There is an advantage to using metrics that have some intuitive meaning and that are widely used; thus, the results can be compared. Although this is less true for a confounder variable than for an exposure variable, there is still some merit in fostering standardization of methods, even for confounders. The conventional variables (duration, daily amount, and pack-years) have these qualities. On the other hand, there is an advantage to using the metric that seems to best embody the smoking history in that data set. Perhaps the investigator should be encouraged to examine both. If we cannot expect a uniformly optimal metric, then before any metric is used, its properties should be explored in the data set to which it will be applied.
Thurston et al. present a metric that is simple to implement, has some intuitive appeal, and that showed some desirable qualities in their data set. They have also illustrated an approach to judging the value of a metric.
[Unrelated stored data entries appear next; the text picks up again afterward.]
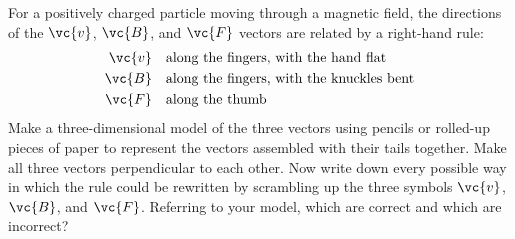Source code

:         For a positively charged particle moving through a magnetic field,
        the directions of the $\vc{v}$, $\vc{B}$, and $\vc{F}$ vectors
        are related by a right-hand rule:
        \begin{align*}
                \vc{v}        & \quad \text{along the fingers, with the hand flat}\\
                \vc{B}        & \quad \text{along the fingers, with the knuckles bent}\\
                \vc{F}        & \quad \text{along the thumb}
        \end{align*}
        Make a three-dimensional model of the three vectors using
        pencils or rolled-up pieces of paper to represent the
        vectors assembled with their tails together. Make all three vectors
        perpendicular to each other. Now write down
        every possible way in which the rule could be rewritten by
        scrambling up the three symbols $\vc{v}$, $\vc{B}$, and $\vc{F}$. Referring
        to your model, which are correct and which are incorrect?
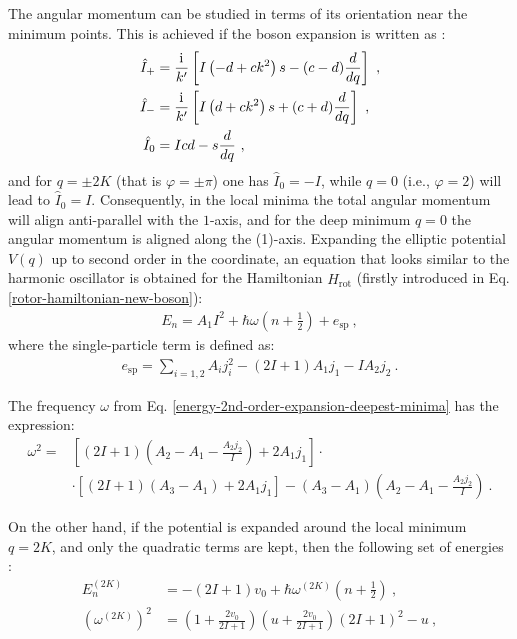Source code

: The angular momentum can be studied in terms of its orientation near the minimum points. This is achieved if the boson expansion is written as \cite{raduta2020new}:
\begin{align}
    \hat{I}_+&=\frac{\iu}{k'}\left[I\left(-d+ck^2\right)s-(c-d)\frac{d}{dq}\right]\ ,\nonumber\\
    \hat{I}_-&=\frac{\iu}{k'}\left[I\left(d+ck^2\right)s+(c+d)\frac{d}{dq}\right]\ ,\nonumber\\
    \hat{I}_0&=Icd-s\frac{d}{dq}\ ,
\end{align}
and for $q=\pm2K$ (that is $\varphi=\pm\pi$) one has $\hat{I}_0=-I$, while $q=0$ (i.e., $\varphi=2$) will lead to $\hat{I}_0=I$. Consequently, in the local minima the total angular momentum will align anti-parallel with the $1$-axis, and for the deep minimum $q=0$ the angular momentum is aligned along the (1)-axis. Expanding the elliptic potential $V(q)$ up to second order in the coordinate, an equation that looks similar to the harmonic oscillator is obtained for the Hamiltonian $\hat{H}_\text{rot}$ (firstly introduced in Eq. \ref{rotor-hamiltonian-new-boson}):
\begin{align}
    E_n=A_1I^2+\hbar\omega\left(n+\frac{1}{2}\right)+e_\text{sp}\ ,
    \label{energy-2nd-order-expansion-deepest-minima}
\end{align}
where the single-particle term is defined as:
\begin{align}
    e_\text{sp}=\sum_{i=1,2}A_ij_i^2-(2I+1)A_1j_1-IA_2j_2\ .
\end{align}

The frequency $\omega$ from Eq. \ref{energy-2nd-order-expansion-deepest-minima} has the expression:
\begin{align}
    \omega^2=&\left[(2I+1)\left(A_2-A_1-\frac{A_2j_2}{I}\right)+2A_1j_1\right]\cdot\nonumber\\
                &\cdot\left[(2I+1)(A_3-A_1)+2A_1j_1\right]-(A_3-A_1)\left(A_2-A_1-\frac{A_2j_2}{I}\right)\ .
    \label{omega-frequency-deepest-minima}
\end{align}

On the other hand, if the potential is expanded around the local minimum $q=2K$, and only the quadratic terms are kept, then the following set of energies :
\begin{align}
    E_n^{(2K)}&=-(2I+1)v_0+\hbar\omega^{(2K)}\left(n+\frac{1}{2}\right)\ ,\nonumber\\
    \left(\omega^{(2K)}\right)^2&=\left(1+\frac{2v_0}{2I+1}\right)\left(u+\frac{2v_0}{2I+1}\right)(2I+1)^2-u\ ,
\end{align}

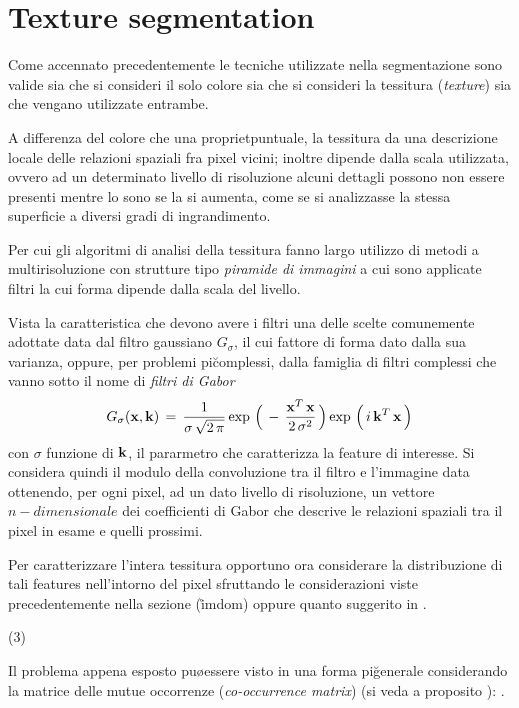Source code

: \section{Texture segmentation}

Come accennato precedentemente le tecniche utilizzate nella segmentazione sono valide
sia che si consideri il solo colore sia che si consideri la tessitura ({\it texture})
sia che vengano utilizzate entrambe.

A differenza del colore che \e una propriet\a puntuale, la tessitura da una descrizione
locale delle relazioni spaziali fra pixel vicini; inoltre dipende dalla scala 
utilizzata, ovvero ad un determinato livello di risoluzione alcuni dettagli possono non
essere presenti mentre lo sono se la si aumenta, come se si analizzasse la stessa superficie 
a diversi gradi di ingrandimento.

Per cui gli algoritmi di analisi della tessitura fanno largo utilizzo di metodi
a multirisoluzione con strutture tipo {\it piramide di immagini} a cui sono applicate
filtri la cui forma dipende dalla scala del livello.

Vista la caratteristica che devono avere i filtri una delle scelte comunemente adottate
\e data dal filtro gaussiano $G_\sigma$, il cui fattore di forma \e dato dalla sua varianza,
oppure, per problemi pi\u complessi, dalla famiglia di filtri complessi che vanno sotto
il nome di {\it filtri di Gabor}
$$
G_\sigma({\bf x},{\bf k})\,=\,\frac{1}{\sigma\,\sqrt{2\,\pi}}
                           \exp\,\Big(\,-\,\frac{{\bf x}^T\,{\bf x}}{2\,\sigma^2}\,\Big)
                           \exp\,\Big(\,{\mit i}\,{\bf k}^T\,{\bf x}\,\Big)
$$
con $\sigma$ funzione di ${\bf k}$, il pararmetro che caratterizza la feature di interesse.
Si considera quindi il modulo della convoluzione tra il filtro e l'immagine data
ottenendo, per ogni pixel, ad un dato livello di risoluzione, un vettore $n-dimensionale$
dei coefficienti di Gabor che descrive le relazioni spaziali tra il pixel in esame e quelli prossimi.

Per caratterizzare l'intera tessitura \e opportuno ora considerare la distribuzione di tali
features nell'intorno del pixel sfruttando le considerazioni viste precedentemente nella
sezione (\r{imdom}) oppure quanto suggerito in \cite{Puzicha}.

\vs (3)

Il problema appena esposto pu\o essere visto in una forma pi\u generale considerando la 
matrice delle mutue occorrenze ({\it co-occurrence matrix}) (si veda a proposito 
\cite{Haralick92}):
.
Other investigators have suggested other metrics [e.g., Doll and Peto (9), Leffondré et al. (6), and Hoffmann and Bergmann (7)]. Standard textbooks of epidemiology deal with variables that are binary, categorical, or continuous; however, they provide little guidance on how to create variables that reflect complex exposure histories. It would be a service to epidemiologists if methodologists could provide some practical guidance, possibly based on simulation studies and on theory, as to how to go about evaluating different metrics of smoking history for various purposes.